Ornstein: Why GOP History May Not Repeat Itself with Trump

Norm Ornstein explains why Donald Trump may not be 2016’s Cain, Bachman or Gingrich in The Atlantic.

Still, I am more skeptical of the usual historical skepticism than I have been in a long time. A part of my skepticism flows from my decades inside the belly of the congressional beast. I have seen the Republican Party go from being a center-right party, with a solid minority of true centrists, to a right-right party, with a dwindling share of center-rightists, to a right-radical party, with no centrists in the House and a handful in the Senate. There is a party center that two decades ago would have been considered the bedrock right, and a new right that is off the old charts. And I have seen a GOP Congress in which the establishment, itself very conservative, has lost the battle to co-opt the Tea Party radicals, and itself has been largely co-opted or, at minimum, cowed by them.


Of course, this phenomenon is not new in 2015. It was there in 1964, building over decades in which insurgent conservative forces led by Robert Taft were repeatedly thwarted by moderates like Tom Dewey and Wendell Wilkie, until they prevailed behind the banner of Barry Goldwater. It was present in 1976, when insurgent conservative Ronald Reagan almost knocked off Gerald Ford before prevailing in 1980 (and then governing more as a pragmatist than an ideologue). It built to 1994, when Newt Gingrich led a huge class of insurgents to victory in mid-term elections, but then they had to accept pragmatist-establishment leader Bob Dole as their presidential candidate in 1996. And while John McCain in 2008 and Mitt Romney in 2012 were establishment figures, each had to veer sharply to the radical right side to win nominations; McCain, facing a possible revolt at his nominating convention if he went with his first choice for running mate, Joe Lieberman, instead bowed to the new right and picked Sarah Palin.

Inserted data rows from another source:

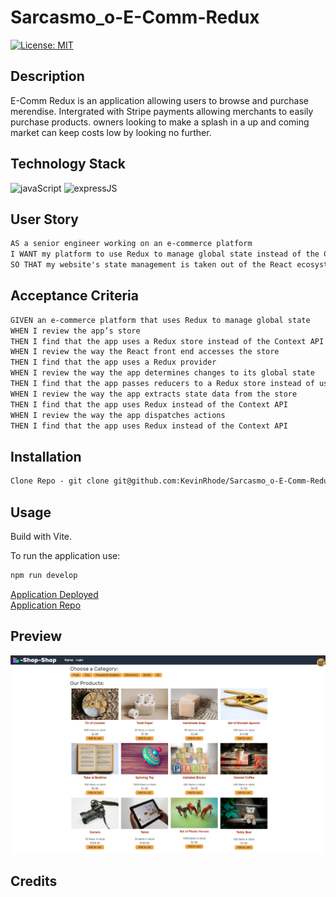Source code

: # Sarcasmo_o-E-Comm-Redux

[![License: MIT](https://img.shields.io/badge/License-MIT-yellow.svg)](https://choosealicense.com/licenses/mit/)

## Description
E-Comm Redux is an application allowing users to browse and purchase merendise. Intergrated with Stripe payments allowing merchants to easily purchase products. owners looking to make a splash in a up and coming market can keep costs low by looking no further. 

## Technology Stack

![javaScript](https://img.shields.io/badge/-javascript-61DAFB?color=green&style=flat)
![expressJS](https://img.shields.io/badge/-express.js-61DAFB?color=red&style=flat)

## User Story

```md
AS a senior engineer working on an e-commerce platform
I WANT my platform to use Redux to manage global state instead of the Context API
SO THAT my website's state management is taken out of the React ecosystem
```

## Acceptance Criteria

```md
GIVEN an e-commerce platform that uses Redux to manage global state
WHEN I review the app’s store
THEN I find that the app uses a Redux store instead of the Context API
WHEN I review the way the React front end accesses the store
THEN I find that the app uses a Redux provider
WHEN I review the way the app determines changes to its global state
THEN I find that the app passes reducers to a Redux store instead of using the Context API
WHEN I review the way the app extracts state data from the store
THEN I find that the app uses Redux instead of the Context API
WHEN I review the way the app dispatches actions
THEN I find that the app uses Redux instead of the Context API
```

## Installation

```md
Clone Repo - git clone git@github.com:KevinRhode/Sarcasmo_o-E-Comm-Redux
```

## Usage

Build with Vite.

To run the application use:

```md
npm run develop
```

[Application Deployed](https://sarcasmo-e-comm-redux-2f00334e0b51.herokuapp.com/)  
[Application Repo](https://github.com/KevinRhode/Sarcasmo_o-E-Comm-Redux)

## Preview

![Main Page](./client/public/images/sarcasmo-e-comm-redux-2f00334e0b51.herokuapp.com_.png)

## Credits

Second, the views of rank-and-file Republicans on defining issues like immigration have become more consistently extreme—a majority now agree with virtually every element of Trump’s program, including expelling all illegal immigrants.


Third, unlike in 2012, when Mitt Romney was the clear frontrunner and the only serious establishment presidential candidate, and all the pretenders were focused on destroying each other to emerge as his sole rival, this time there are multiple establishment candidates with no frontrunner, including Jeb Bush, Scott Walker, Marco Rubio, John Kasich, and Chris Christie. And each has independent financing, with enough backing from wealthy patrons to stay in the race for a long time, splitting the establishment-oriented vote.
The financing, of course, raises point four: We are in a brave new world of campaign finance, where no one candidate can swamp the others by dominating the money race. When establishment nemesis Ted Cruz announced his campaign, he had $38 million in “independent” funds within a week, $36 million of it from four donors. There is likely more where that came from. Some candidates may not find any sugar daddies, or may find that their billionaires are fickle at the first sign of weakness. But far more candidates than usual will have the financial wherewithal to stick around—and the more candidates stick around, the less likely that any single one will pull into a commanding lead or sweep a series of primaries, and thus the more reason to stick around. 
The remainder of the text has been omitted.